*** Opening Data extracts ***
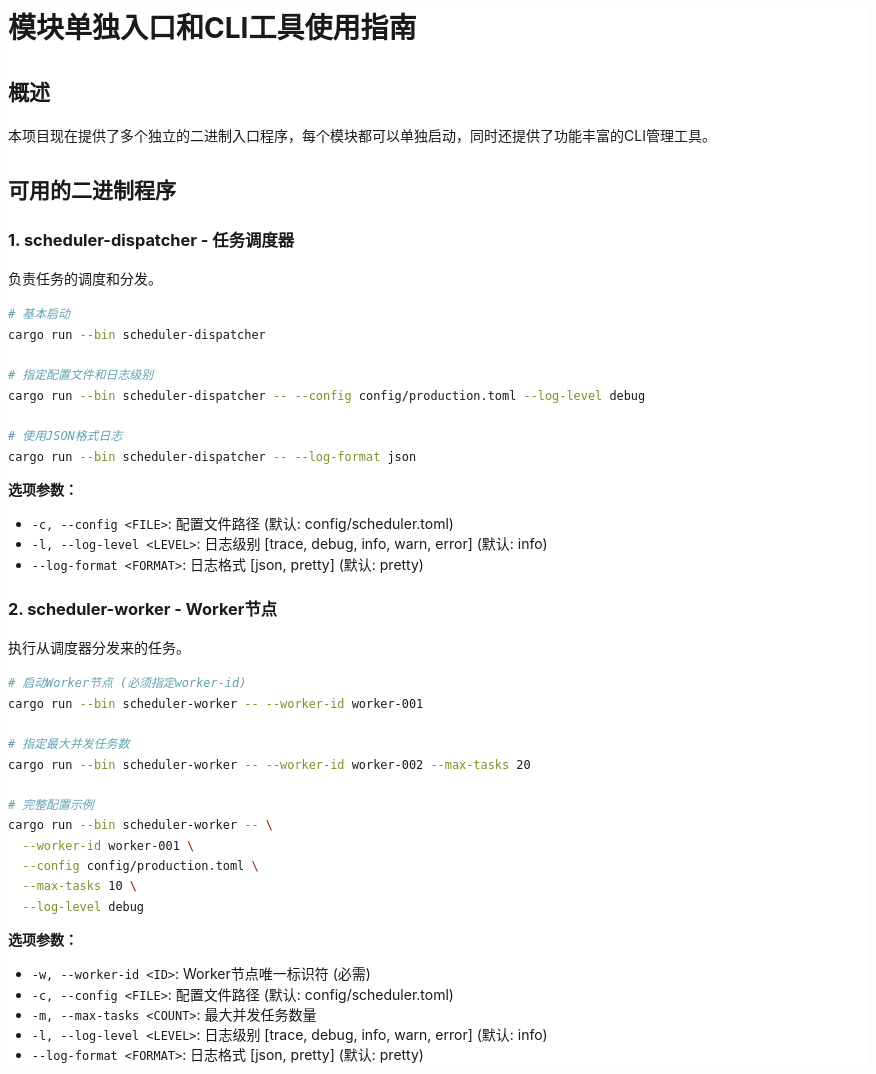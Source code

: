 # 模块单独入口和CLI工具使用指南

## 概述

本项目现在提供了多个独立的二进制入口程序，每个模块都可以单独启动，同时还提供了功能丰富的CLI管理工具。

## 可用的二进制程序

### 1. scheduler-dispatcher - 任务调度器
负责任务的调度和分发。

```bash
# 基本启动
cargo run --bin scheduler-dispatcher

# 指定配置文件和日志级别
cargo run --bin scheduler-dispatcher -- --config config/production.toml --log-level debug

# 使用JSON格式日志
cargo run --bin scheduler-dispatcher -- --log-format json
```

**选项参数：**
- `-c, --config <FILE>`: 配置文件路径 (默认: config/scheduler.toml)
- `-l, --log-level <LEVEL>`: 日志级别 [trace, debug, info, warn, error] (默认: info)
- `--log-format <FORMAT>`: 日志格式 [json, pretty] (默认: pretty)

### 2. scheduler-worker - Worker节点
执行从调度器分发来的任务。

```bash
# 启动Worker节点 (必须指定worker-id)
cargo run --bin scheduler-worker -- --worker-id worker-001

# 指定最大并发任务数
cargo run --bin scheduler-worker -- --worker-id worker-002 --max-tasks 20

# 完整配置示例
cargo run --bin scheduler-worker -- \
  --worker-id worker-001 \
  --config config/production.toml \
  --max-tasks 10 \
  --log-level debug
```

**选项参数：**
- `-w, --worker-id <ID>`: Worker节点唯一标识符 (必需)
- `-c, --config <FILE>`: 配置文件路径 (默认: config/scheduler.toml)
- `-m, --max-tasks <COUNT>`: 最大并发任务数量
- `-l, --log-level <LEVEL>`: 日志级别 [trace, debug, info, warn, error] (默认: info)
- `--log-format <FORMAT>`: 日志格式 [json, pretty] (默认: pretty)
*** Closing Data extracts ***
*** Opening Data extracts ***
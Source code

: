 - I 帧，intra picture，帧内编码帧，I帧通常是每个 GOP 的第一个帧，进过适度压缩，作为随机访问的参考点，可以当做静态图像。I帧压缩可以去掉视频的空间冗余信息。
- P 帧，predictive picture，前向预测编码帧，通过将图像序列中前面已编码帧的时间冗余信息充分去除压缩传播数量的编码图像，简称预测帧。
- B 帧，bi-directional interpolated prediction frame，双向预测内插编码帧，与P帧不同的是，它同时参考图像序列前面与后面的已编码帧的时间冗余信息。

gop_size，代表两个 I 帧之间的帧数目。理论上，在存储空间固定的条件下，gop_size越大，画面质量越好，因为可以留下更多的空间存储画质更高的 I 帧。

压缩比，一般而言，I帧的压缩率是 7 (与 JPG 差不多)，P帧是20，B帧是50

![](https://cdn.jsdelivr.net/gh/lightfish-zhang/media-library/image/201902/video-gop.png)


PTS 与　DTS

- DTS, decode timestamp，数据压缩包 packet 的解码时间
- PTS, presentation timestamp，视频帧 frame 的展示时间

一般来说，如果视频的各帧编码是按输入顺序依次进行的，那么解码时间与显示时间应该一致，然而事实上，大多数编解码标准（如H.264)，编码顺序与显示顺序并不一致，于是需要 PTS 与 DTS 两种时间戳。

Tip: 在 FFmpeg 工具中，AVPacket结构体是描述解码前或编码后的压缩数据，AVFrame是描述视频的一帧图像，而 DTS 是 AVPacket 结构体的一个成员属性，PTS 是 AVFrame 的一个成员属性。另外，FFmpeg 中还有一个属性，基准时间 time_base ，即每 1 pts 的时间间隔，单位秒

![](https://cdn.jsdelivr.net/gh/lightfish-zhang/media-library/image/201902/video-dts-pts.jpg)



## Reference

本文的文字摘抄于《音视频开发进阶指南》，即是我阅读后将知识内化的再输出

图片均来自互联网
*** Closing Data extracts ***
• _Activity_:
Total lines holding "picture" in the records: report this figure alone.

• _Answer to the problem_:
2